Open a database with the posting list merge operator:

{ok, Db} = rocksdb:open("mydb", [
    {create_if_missing, true},
    {merge_operator, posting_list_merge_operator}
]).

Adding Keys

Use merge with {posting_add, Key}:

ok = rocksdb:merge(Db, <<"term:erlang">>, {posting_add, <<"doc1">>}, []),
ok = rocksdb:merge(Db, <<"term:erlang">>, {posting_add, <<"doc2">>}, []),
ok = rocksdb:merge(Db, <<"term:erlang">>, {posting_add, <<"doc3">>}, []).

Deleting Keys

Use merge with {posting_delete, Key} to add a tombstone:

ok = rocksdb:merge(Db, <<"term:erlang">>, {posting_delete, <<"doc2">>}, []).

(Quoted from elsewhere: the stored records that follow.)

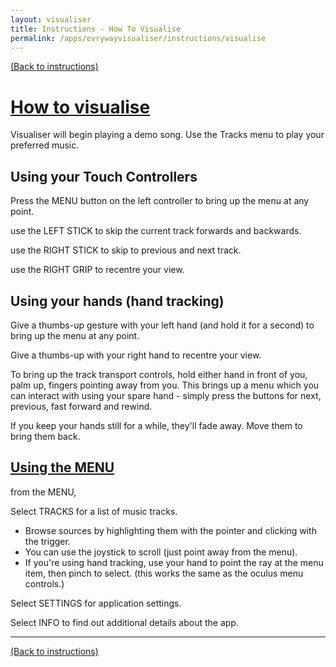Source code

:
 ```yaml
---
layout: visualiser
title: Instructions - How To Visualise
permalink: /apps/evrywayvisualiser/instructions/visualise
---
```

[(Back to instructions)](index)

# [How to visualise](#how-to-visualise)

Visualiser will begin playing a demo song. Use the Tracks menu to play your preferred music.

## Using your Touch Controllers

Press the MENU button on the left controller to bring up the menu at any point.

use the LEFT STICK to skip the current track forwards and backwards.

use the RIGHT STICK to skip to previous and next track.

use the RIGHT GRIP to recentre your view.


## Using your hands (hand tracking)

Give a thumbs-up gesture with your left hand (and hold it for a second) to bring up the menu at any point. 

Give a thumbs-up with your right hand to recentre your view.

To bring up the track transport controls, hold either hand in front of you, palm up, fingers pointing away from you.
This brings up a menu which you can interact with using your spare hand - simply press the buttons
for next, previous, fast forward and rewind.

If you keep your hands still for a while, they'll fade away. Move them to bring them back.

## [Using the MENU](#using-the-menu)

from the MENU,

Select TRACKS for a list of music tracks. 
* Browse sources by highlighting them with the pointer and clicking with the trigger.
* You can use the joystick to scroll (just point away from the menu).
* If you're using hand tracking, use your hand to point the ray at the menu item, then pinch to select. (this works the same as the oculus menu controls.)

Select SETTINGS for application settings.

Select INFO to find out additional details about the app.

---
[(Back to instructions)](index)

The key is logically deleted and removed during the merge operation.

Reading Posting Lists

{ok, Binary} = rocksdb:get(Db, <<"term:erlang">>, []).

Helper Functions

Get Active Keys (Sorted)

Returns deduplicated keys in lexicographic order:

Keys = rocksdb:posting_list_keys(Binary),
%% [<<"doc1">>, <<"doc3">>]  % sorted

Check if Key is Active

true = rocksdb:posting_list_contains(Binary, <<"doc1">>),
false = rocksdb:posting_list_contains(Binary, <<"doc2">>).  % deleted

Find Key

Returns {ok, IsTombstone} or not_found:

{ok, false} = rocksdb:posting_list_find(Binary, <<"doc1">>),
not_found = rocksdb:posting_list_find(Binary, <<"unknown">>).

Count Active Keys

Count = rocksdb:posting_list_count(Binary).

Get Format Version

2 = rocksdb:posting_list_version(Binary).  % V2 format

Convert to Map

Get the full state as a map:

Map = rocksdb:posting_list_to_map(Binary),
%% #{<<"doc1">> => active, <<"doc3">> => active}

Decode to List (V1 only)

For V1 format binaries:

Entries = rocksdb:posting_list_decode(Binary),
%% [{<<"doc1">>, false}, {<<"doc2">>, true}]

Fold Over Entries

Count = rocksdb:posting_list_fold(
    fun(_Key, _IsTombstone, Acc) -> Acc + 1 end,
    0,
    Binary
).

Set Operations

V2 posting lists support efficient set operations using roaring bitmaps:

Intersection

Find keys present in both posting lists:

{ok, Bin1} = rocksdb:get(Db, <<"term:erlang">>, []),
{ok, Bin2} = rocksdb:get(Db, <<"term:otp">>, []),
ResultBin = rocksdb:posting_list_intersection(Bin1, Bin2),
CommonKeys = rocksdb:posting_list_keys(ResultBin).

Union

Combine all keys from both posting lists:

ResultBin = rocksdb:posting_list_union(Bin1, Bin2),
AllKeys = rocksdb:posting_list_keys(ResultBin).

Difference

Find keys in the first list but not in the second:

ResultBin = rocksdb:posting_list_difference(Bin1, Bin2),
UniqueKeys = rocksdb:posting_list_keys(ResultBin).

Fast Intersection Count

Get cardinality without materializing the result (uses roaring bitmap):

Count = rocksdb:posting_list_intersection_count(Bin1, Bin2).

Multi-List Intersection

Intersect multiple posting lists efficiently (processes smallest first):

ResultBin = rocksdb:posting_list_intersect_all([Bin1, Bin2, Bin3]).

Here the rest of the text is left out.